── LISTED ENTRIES

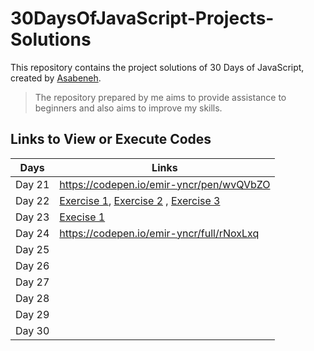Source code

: # 30DaysOfJavaScript-Projects-Solutions
This repository contains the project solutions of 30 Days of JavaScript, created by [Asabeneh](https://github.com/Asabeneh/30-Days-Of-JavaScript).
> The repository prepared by me aims to provide assistance to beginners and also aims to improve my skills.
## Links to View or Execute Codes
|Days| Links |
|--|--|
| Day 21 | https://codepen.io/emir-yncr/pen/wvQVbZO |
| Day 22 | [Exercise 1](https://codepen.io/emir-yncr/full/bGObJKW), [Exercise 2](https://codepen.io/emir-yncr/full/VwqZJdG) , [Exercise 3](https://codepen.io/emir-yncr/full/oNJNBKP)|
| Day 23 | [Execise 1](https://codepen.io/emir-yncr/full/poqvYJG) |
| Day 24 | https://codepen.io/emir-yncr/full/rNoxLxq |
| Day 25 | |
| Day 26 | |
| Day 27 | |
| Day 28 | |
| Day 29 | |
| Day 30 | |
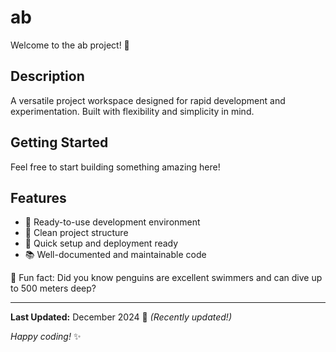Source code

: # ab

Welcome to the ab project! 🚀

## Description

A versatile project workspace designed for rapid development and experimentation. Built with flexibility and simplicity in mind.

## Getting Started

Feel free to start building something amazing here!

## Features

- 🔧 Ready-to-use development environment
- 📁 Clean project structure
- 🚀 Quick setup and deployment ready
- 📚 Well-documented and maintainable code

🐧 Fun fact: Did you know penguins are excellent swimmers and can dive up to 500 meters deep?

---

**Last Updated:** December 2024 📅 _(Recently updated!)_

*Happy coding!* ✨
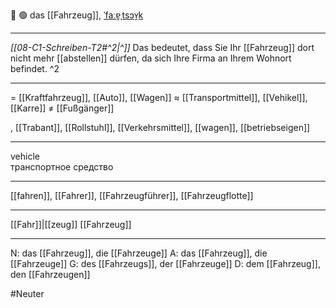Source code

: 🚗 🟢 das [[Fahrzeug]], [ˈfaːɐ̯ˌtsɔʏ̯k](https://youglish.com/pronounce/Fahrzeug/german)

---
*[[08-C1-Schreiben-T2#^2|^]]* Das bedeutet, dass Sie Ihr [[Fahrzeug]] dort nicht mehr [[abstellen]] dürfen, da sich Ihre Firma an Ihrem Wohnort befindet. ^2


---
= [[Kraftfahrzeug]], [[Auto]], [[Wagen]]
≈ [[Transportmittel]], [[Vehikel]], [[Karre]]
≠ [[Fußgänger]]

, [[Trabant]], [[Rollstuhl]], [[Verkehrsmittel]], [[wagen]], [[betriebseigen]]

---
vehicle  
транспортное средство

---
[[fahren]], [[Fahrer]], [[Fahrzeugführer]], [[Fahrzeugflotte]]

---
[[Fahr]]|[[zeug]]
[[Fahrzeug]]


---
N: das [[Fahrzeug]], die [[Fahrzeuge]]
A: das [[Fahrzeug]], die [[Fahrzeuge]]
G: des [[Fahrzeugs]], der [[Fahrzeuge]]
D: dem [[Fahrzeug]], den [[Fahrzeugen]]

#Neuter 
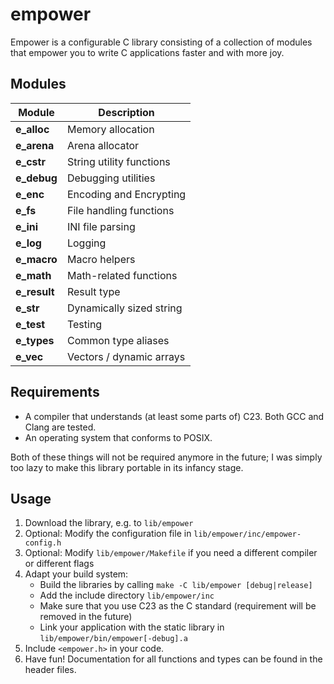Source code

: # empower

Empower is a configurable C library consisting of a collection of modules that empower you to write
C applications faster and with more joy.

## Modules

| Module         | Description                    |
| -------------- | ------------------------------ |
| **e_alloc**    | Memory allocation              |
| **e_arena**    | Arena allocator                |
| **e_cstr**     | String utility functions       |
| **e_debug**    | Debugging utilities            |
| **e_enc**      | Encoding and Encrypting        |
| **e_fs**       | File handling functions        |
| **e_ini**      | INI file parsing               |
| **e_log**      | Logging                        |
| **e_macro**    | Macro helpers                  |
| **e_math**     | Math-related functions         |
| **e_result**   | Result type                    |
| **e_str**      | Dynamically sized string       |
| **e_test**     | Testing                        |
| **e_types**    | Common type aliases            |
| **e_vec**      | Vectors / dynamic arrays       |

## Requirements

- A compiler that understands (at least some parts of) C23. Both GCC and Clang are tested.
- An operating system that conforms to POSIX.

Both of these things will not be required anymore in the future; I was simply too lazy to make this
library portable in its infancy stage.

## Usage

1. Download the library, e.g. to `lib/empower`
2. Optional: Modify the configuration file in `lib/empower/inc/empower-config.h`
3. Optional: Modify `lib/empower/Makefile` if you need a different compiler or different flags
4. Adapt your build system:
   - Build the libraries by calling `make -C lib/empower [debug|release]`
   - Add the include directory `lib/empower/inc`
   - Make sure that you use C23 as the C standard (requirement will be removed in the future)
   - Link your application with the static library in `lib/empower/bin/empower[-debug].a`
5. Include `<empower.h>` in your code.
6. Have fun! Documentation for all functions and types can be found in the header files.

────

The copy you produce must hold all the records above exactly and none of their pictures.

_SOLUTION_
Source code

: # 30DaysOfJavaScript-Projects-Solutions
This repository contains the project solutions of 30 Days of JavaScript, created by [Asabeneh](https://github.com/Asabeneh/30-Days-Of-JavaScript).
> The repository prepared by me aims to provide assistance to beginners and also aims to improve my skills.
## Links to View or Execute Codes
|Days| Links |
|--|--|
| Day 21 | https://codepen.io/emir-yncr/pen/wvQVbZO |
| Day 22 | [Exercise 1](https://codepen.io/emir-yncr/full/bGObJKW), [Exercise 2](https://codepen.io/emir-yncr/full/VwqZJdG) , [Exercise 3](https://codepen.io/emir-yncr/full/oNJNBKP)|
| Day 23 | [Execise 1](https://codepen.io/emir-yncr/full/poqvYJG) |
| Day 24 | https://codepen.io/emir-yncr/full/rNoxLxq |
| Day 25 | |
| Day 26 | |
| Day 27 | |
| Day 28 | |
| Day 29 | |
| Day 30 | |
Source code

: # ab

Welcome to the ab project! 🚀

## Description

A versatile project workspace designed for rapid development and experimentation. Built with flexibility and simplicity in mind.

## Getting Started

Feel free to start building something amazing here!

## Features

- 🔧 Ready-to-use development environment
- 📁 Clean project structure
- 🚀 Quick setup and deployment ready
- 📚 Well-documented and maintainable code

🐧 Fun fact: Did you know penguins are excellent swimmers and can dive up to 500 meters deep?

---

**Last Updated:** December 2024 📅 _(Recently updated!)_

*Happy coding!* ✨
Source code

: 🚗 🟢 das [[Fahrzeug]], [ˈfaːɐ̯ˌtsɔʏ̯k](https://youglish.com/pronounce/Fahrzeug/german)

---
*[[08-C1-Schreiben-T2#^2|^]]* Das bedeutet, dass Sie Ihr [[Fahrzeug]] dort nicht mehr [[abstellen]] dürfen, da sich Ihre Firma an Ihrem Wohnort befindet. ^2


---
= [[Kraftfahrzeug]], [[Auto]], [[Wagen]]
≈ [[Transportmittel]], [[Vehikel]], [[Karre]]
≠ [[Fußgänger]]

, [[Trabant]], [[Rollstuhl]], [[Verkehrsmittel]], [[wagen]], [[betriebseigen]]

---
vehicle  
транспортное средство

---
[[fahren]], [[Fahrer]], [[Fahrzeugführer]], [[Fahrzeugflotte]]

---
[[Fahr]]|[[zeug]]
[[Fahrzeug]]


---
N: das [[Fahrzeug]], die [[Fahrzeuge]]
A: das [[Fahrzeug]], die [[Fahrzeuge]]
G: des [[Fahrzeugs]], der [[Fahrzeuge]]
D: dem [[Fahrzeug]], den [[Fahrzeugen]]

#Neuter 
Source code

: # empower

Empower is a configurable C library consisting of a collection of modules that empower you to write
C applications faster and with more joy.

## Modules

| Module         | Description                    |
| -------------- | ------------------------------ |
| **e_alloc**    | Memory allocation              |
| **e_arena**    | Arena allocator                |
| **e_cstr**     | String utility functions       |
| **e_debug**    | Debugging utilities            |
| **e_enc**      | Encoding and Encrypting        |
| **e_fs**       | File handling functions        |
| **e_ini**      | INI file parsing               |
| **e_log**      | Logging                        |
| **e_macro**    | Macro helpers                  |
| **e_math**     | Math-related functions         |
| **e_result**   | Result type                    |
| **e_str**      | Dynamically sized string       |
| **e_test**     | Testing                        |
| **e_types**    | Common type aliases            |
| **e_vec**      | Vectors / dynamic arrays       |

## Requirements

- A compiler that understands (at least some parts of) C23. Both GCC and Clang are tested.
- An operating system that conforms to POSIX.

Both of these things will not be required anymore in the future; I was simply too lazy to make this
library portable in its infancy stage.

## Usage

1. Download the library, e.g. to `lib/empower`
2. Optional: Modify the configuration file in `lib/empower/inc/empower-config.h`
3. Optional: Modify `lib/empower/Makefile` if you need a different compiler or different flags
4. Adapt your build system:
   - Build the libraries by calling `make -C lib/empower [debug|release]`
   - Add the include directory `lib/empower/inc`
   - Make sure that you use C23 as the C standard (requirement will be removed in the future)
   - Link your application with the static library in `lib/empower/bin/empower[-debug].a`
5. Include `<empower.h>` in your code.
6. Have fun! Documentation for all functions and types can be found in the header files.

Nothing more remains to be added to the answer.